PC Card Drive eliminates need for cords and cables.

Turning its attention from the desktop storage market, Iomega on Wednesday unveiled its Clik PC Card Drive, a $199.95 high-capacity removable storage device for notebooks.

The lightweight, 5mm-thick Clik PC Card Drive fits into the PC Card slot of most notebook and subnotebook computers. Iomega expects to ship the Clik PC Card Drive during the third quarter of this year.

The Clik PC Card Drive uses 40MB Clik disks. The matchbook-size magnetic disks approximate miniature hard drives in storage and were designed primarily for digital cameras and driveless handheld PCs. You can purchase the Clik disks for $10 each in packs of ten.
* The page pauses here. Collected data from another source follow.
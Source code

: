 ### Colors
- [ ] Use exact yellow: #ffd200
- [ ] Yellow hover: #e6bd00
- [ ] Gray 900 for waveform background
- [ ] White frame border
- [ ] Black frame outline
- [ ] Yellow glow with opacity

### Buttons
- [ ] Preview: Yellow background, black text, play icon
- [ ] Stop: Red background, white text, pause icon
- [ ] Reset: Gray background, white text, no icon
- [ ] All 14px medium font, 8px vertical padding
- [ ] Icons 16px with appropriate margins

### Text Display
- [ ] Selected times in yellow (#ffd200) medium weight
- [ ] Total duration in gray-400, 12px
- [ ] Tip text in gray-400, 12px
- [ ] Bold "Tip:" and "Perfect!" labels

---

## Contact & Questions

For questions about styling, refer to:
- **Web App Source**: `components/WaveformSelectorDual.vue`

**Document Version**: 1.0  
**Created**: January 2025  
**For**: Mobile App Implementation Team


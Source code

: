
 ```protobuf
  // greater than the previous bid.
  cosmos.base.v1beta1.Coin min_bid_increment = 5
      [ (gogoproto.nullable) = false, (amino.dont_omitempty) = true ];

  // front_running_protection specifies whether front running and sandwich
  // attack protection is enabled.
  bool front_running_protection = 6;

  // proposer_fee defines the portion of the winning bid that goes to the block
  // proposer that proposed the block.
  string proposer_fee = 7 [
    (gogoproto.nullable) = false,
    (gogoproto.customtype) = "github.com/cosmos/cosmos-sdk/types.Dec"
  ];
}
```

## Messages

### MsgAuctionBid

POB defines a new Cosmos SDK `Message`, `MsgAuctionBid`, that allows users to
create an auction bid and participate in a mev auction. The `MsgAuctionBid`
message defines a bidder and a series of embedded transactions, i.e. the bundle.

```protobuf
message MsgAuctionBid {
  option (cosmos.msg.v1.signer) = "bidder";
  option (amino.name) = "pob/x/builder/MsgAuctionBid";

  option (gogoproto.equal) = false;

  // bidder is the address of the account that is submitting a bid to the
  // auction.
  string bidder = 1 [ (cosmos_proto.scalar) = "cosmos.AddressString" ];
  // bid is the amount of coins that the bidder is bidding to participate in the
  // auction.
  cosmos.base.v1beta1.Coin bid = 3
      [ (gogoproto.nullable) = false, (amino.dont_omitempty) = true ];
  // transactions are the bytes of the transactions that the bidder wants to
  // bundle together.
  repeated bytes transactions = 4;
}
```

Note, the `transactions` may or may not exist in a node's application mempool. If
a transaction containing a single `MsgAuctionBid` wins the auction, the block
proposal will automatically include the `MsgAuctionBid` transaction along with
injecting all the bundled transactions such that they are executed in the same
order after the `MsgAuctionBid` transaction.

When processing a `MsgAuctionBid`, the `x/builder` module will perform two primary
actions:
The device is an alternative to the company's Clik Mobile Drive; that drive's testers expressed concerns about inconvenient parallel-port connections and AC adapters. Since the Clik PC Card Drive fits directly into your notebook's PC Card slot, you don't need connector cables, power cords, or batteries.

You also can share data with friends and colleagues using a notebook computer with a PC Card slot, the company claims. "It has the potential in the future to work with any mobile computing device with a PC Card slot," says Jodie Glore, president and chief executive of Iomega.

Copy Capabilities

The drive ships with Iomega's QuikSync and Copy Machine software.

QuikSync makes a copy of your Clik disk every time you save your data and provides automatic version tracking. QuikSync software does not interrupt ongoing activities.

Copy Machine software lets you make a copy of a Clik disk using a single Clik drive.

"With the Clik PC Card Drive, you are able to utilize all of the software tools that were designed for Zip and Jaz users," says Bob Abraham, senior analyst for International Data Corporation's tape and removable storage division. "It makes for a seamless transition over to Clik."

Despite its diminutive size, the Clik PC Card Drive does not skimp on horsepower, transferring data at up to 600K per second. That's slightly slower than the external Mobile Drive version that uses a PC Card. But it's slightly faster than the external Mobile Drive version that hooks to a parallel port (and you avoid potential conflict with other parallel-port peripherals such as printers).

"The value of having the Clik drive buried in the machine is substantial," says Robert Abraham, vice president of Freeman Associates, a market research firm tracking the data storage industry.

The drive conserves power by slipping into sleep mode after three seconds of idle time.